Pedro y Mario se convirtieron en los primeros participantes en silla adaptada en completar El Cruce Saucony, una de las carreras de montaña más exigentes del mundo
Eva, madre de Pedro, relata los miedos previos, la dureza del recorrido y la emoción de cruzar la meta tras casi 100 kilómetros por los Andes patagónicos
Tras terminar, el equipo donó las sillas utilizadas en la prueba para facilitar el acceso a la montaña a otras personas con discapacidad
Por primera vez en la historia de El Cruce Saucony, la mayor carrera de trail running por etapas del mundo, dos personas con parálisis cerebral, Pedro de 22 años y Mario de 12, lograron completar cerca de 100 kilómetros por los Andes argentinos en sillas adaptadas, acompañados por el equipo gallego Empujando Sonrisas. Detrás de la hazaña, además del esfuerzo deportivo, hay una historia de familias, miedos, decisiones difíciles y un mensaje claro: la inclusión no es solo visibilidad, son recursos y herramientas.

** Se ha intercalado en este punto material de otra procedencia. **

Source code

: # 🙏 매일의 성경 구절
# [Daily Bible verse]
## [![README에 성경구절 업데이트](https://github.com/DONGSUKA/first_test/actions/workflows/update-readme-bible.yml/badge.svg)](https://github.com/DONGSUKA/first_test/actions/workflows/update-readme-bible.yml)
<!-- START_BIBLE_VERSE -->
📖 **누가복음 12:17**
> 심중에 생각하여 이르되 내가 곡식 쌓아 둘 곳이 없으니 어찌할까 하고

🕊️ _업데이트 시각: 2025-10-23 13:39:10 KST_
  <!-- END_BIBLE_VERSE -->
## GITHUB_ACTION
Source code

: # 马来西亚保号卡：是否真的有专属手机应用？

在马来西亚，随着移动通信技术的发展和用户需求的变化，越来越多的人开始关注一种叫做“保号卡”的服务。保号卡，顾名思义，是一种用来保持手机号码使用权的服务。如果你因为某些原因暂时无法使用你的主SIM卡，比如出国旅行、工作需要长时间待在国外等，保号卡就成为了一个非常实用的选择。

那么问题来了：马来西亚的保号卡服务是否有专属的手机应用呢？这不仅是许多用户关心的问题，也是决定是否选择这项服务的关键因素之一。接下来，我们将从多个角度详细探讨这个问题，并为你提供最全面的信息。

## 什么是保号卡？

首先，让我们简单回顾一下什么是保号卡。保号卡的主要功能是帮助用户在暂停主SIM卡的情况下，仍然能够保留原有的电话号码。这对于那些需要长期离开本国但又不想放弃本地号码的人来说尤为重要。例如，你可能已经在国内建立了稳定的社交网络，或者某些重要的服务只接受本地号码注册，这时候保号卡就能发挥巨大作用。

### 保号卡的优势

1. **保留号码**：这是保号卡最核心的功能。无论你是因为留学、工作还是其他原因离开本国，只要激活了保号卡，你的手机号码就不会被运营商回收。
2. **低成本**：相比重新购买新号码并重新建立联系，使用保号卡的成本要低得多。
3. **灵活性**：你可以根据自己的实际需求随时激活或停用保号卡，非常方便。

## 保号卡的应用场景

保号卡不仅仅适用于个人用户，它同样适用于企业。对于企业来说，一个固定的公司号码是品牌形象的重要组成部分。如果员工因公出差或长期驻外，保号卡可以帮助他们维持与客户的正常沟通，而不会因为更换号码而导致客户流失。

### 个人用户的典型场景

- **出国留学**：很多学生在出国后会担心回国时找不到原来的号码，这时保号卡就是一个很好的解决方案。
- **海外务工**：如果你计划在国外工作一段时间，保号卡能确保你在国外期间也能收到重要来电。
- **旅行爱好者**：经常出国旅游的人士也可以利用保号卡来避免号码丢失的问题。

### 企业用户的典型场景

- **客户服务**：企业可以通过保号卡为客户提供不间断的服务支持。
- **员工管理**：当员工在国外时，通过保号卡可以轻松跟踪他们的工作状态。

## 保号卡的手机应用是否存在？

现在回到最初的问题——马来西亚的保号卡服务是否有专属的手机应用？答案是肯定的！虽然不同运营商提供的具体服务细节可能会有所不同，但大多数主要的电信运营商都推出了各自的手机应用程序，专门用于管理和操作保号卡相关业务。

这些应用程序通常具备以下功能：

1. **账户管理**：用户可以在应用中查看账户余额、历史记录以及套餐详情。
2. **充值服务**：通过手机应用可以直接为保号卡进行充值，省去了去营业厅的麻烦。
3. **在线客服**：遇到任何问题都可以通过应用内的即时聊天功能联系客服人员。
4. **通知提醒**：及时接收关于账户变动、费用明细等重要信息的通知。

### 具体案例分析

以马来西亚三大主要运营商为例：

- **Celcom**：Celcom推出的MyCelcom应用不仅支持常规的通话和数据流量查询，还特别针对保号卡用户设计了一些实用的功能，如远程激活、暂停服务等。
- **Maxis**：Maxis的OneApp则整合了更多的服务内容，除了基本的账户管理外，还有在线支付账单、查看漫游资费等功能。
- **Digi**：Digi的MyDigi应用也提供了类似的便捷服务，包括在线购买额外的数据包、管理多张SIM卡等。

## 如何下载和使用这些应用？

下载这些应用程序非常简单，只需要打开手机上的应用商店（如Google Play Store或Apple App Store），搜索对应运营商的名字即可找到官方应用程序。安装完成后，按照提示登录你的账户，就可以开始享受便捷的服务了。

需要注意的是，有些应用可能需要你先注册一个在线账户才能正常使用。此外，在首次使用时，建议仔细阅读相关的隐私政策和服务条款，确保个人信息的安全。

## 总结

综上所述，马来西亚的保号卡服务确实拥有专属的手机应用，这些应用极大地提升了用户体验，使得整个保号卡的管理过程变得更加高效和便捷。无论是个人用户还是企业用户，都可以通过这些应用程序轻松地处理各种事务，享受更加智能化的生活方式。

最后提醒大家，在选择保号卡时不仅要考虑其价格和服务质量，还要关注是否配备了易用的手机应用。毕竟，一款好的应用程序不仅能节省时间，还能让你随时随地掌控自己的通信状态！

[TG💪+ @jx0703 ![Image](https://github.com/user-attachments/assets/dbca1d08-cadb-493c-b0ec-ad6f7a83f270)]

Eva, madre de Pedro, reconoce que la propuesta inicial le pareció “una auténtica locura”. La idea partió de José Luis, padre de Mario, pero no fue hasta que vio vídeos de la prueba y recibió un proyecto formal cuando comprendió que el reto iba en serio. “Ahí tragué saliva. Me di cuenta de que esto era real, muy grande y con una logística enorme”, explica.
El miedo de una madre ante un reto sin precedentes
Antes del inicio de la carrera, los temores fueron inevitables. Eva confiesa que sus mayores miedos tenían que ver con la seguridad, la salud y el bienestar de su hijo durante tantas horas en la montaña. “Los cambios bruscos de temperatura, la postura en la silla, la alimentación… Pasé horas estudiando mapas para encontrar puntos donde verlo y comprobar que estaba bien”, relata.
Aun así, la confianza en el equipo fue clave. Eva afirma que desde el primer momento sintió que Pedro estaría acompañado y cuidado. “Sabía que no iba a estar solo ni un segundo”, señala.
Más allá del miedo, hubo una motivación profunda: ser referentes. Eva recuerda que durante años buscó ejemplos para demostrar que su hijo podía practicar deporte. “Recibí muchos ‘no’ cuando intentaba apuntarlo a actividades deportivas. Por eso ser los primeros en hacer esta carrera tenía sentido: para que otros vengan detrás”.
Una llegada a meta imposible de describir
Eva participó en la tercera y última etapa de la prueba, un momento que define como la experiencia más emocionante de su vida. “Empecé a llorar en el kilómetro cinco y no paré hasta el treinta”, confiesa. No fue solo la dureza del recorrido, sino lo que representaba.
Describe con emoción el esfuerzo de las quince personas que empujaban la silla de su hijo. “Ver a gente adulta dejándose la piel, sin recibir nada a cambio, por tu hijo… eso no se puede pagar”, afirma. Para Eva, ese fue el mayor aprendizaje: la fuerza de lo colectivo. “Pedro fue capaz de unir a 15 personas hacia un mismo objetivo. Eso es maravilloso”.
Más allá del deporte: inclusión real y recursos
Eva insiste en que el foco no debe ponerse únicamente en la discapacidad. “La discapacidad ya se ve. Lo que hay que visibilizar son las herramientas necesarias para que la inclusión sea real”, subraya.
Un ejemplo claro es el coste del material. La silla adaptada de Pedro cuesta 5.000 euros, una cifra inaccesible para muchas familias. Por eso, la decisión de donar las sillas utilizadas en la carrera fue tan simbólica como reivindicativa. “Queríamos dejar la herramienta para que otros pudieran hacerlo”, explica.
La silla de Pedro fue donada a una asociación de montaña en Argentina y, al día siguiente, permitió que una mujer con esclerosis múltiple volviera a subir a la montaña tras años sin poder hacerlo. La segunda silla, la de Mario, fue entregada a Alejo, un niño con parálisis cerebral que corría con una estructura artesanal que nada tenía que ver. “Ver el brillo en sus ojos nos llenó de orgullo”, recuerda Eva.
Un mensaje que cruza fronteras
Regresaron de los Andes sin silla, pero con una certeza: juntos se llega más lejos. Recuerda palabras que escuchó en el pasado, cuando le dijeron que su hijo “no llegaría a nada”. Hoy, Pedro ha alcanzado casi 2.000 metros de altitud en una de las pruebas más duras del mundo.
“Nunca me he sentido tan acompañada ni tan llena de cariño”, concluye. Y deja un mensaje claro para la sociedad: romper barreras es posible, pero requiere compromiso, recursos y voluntad colectiva.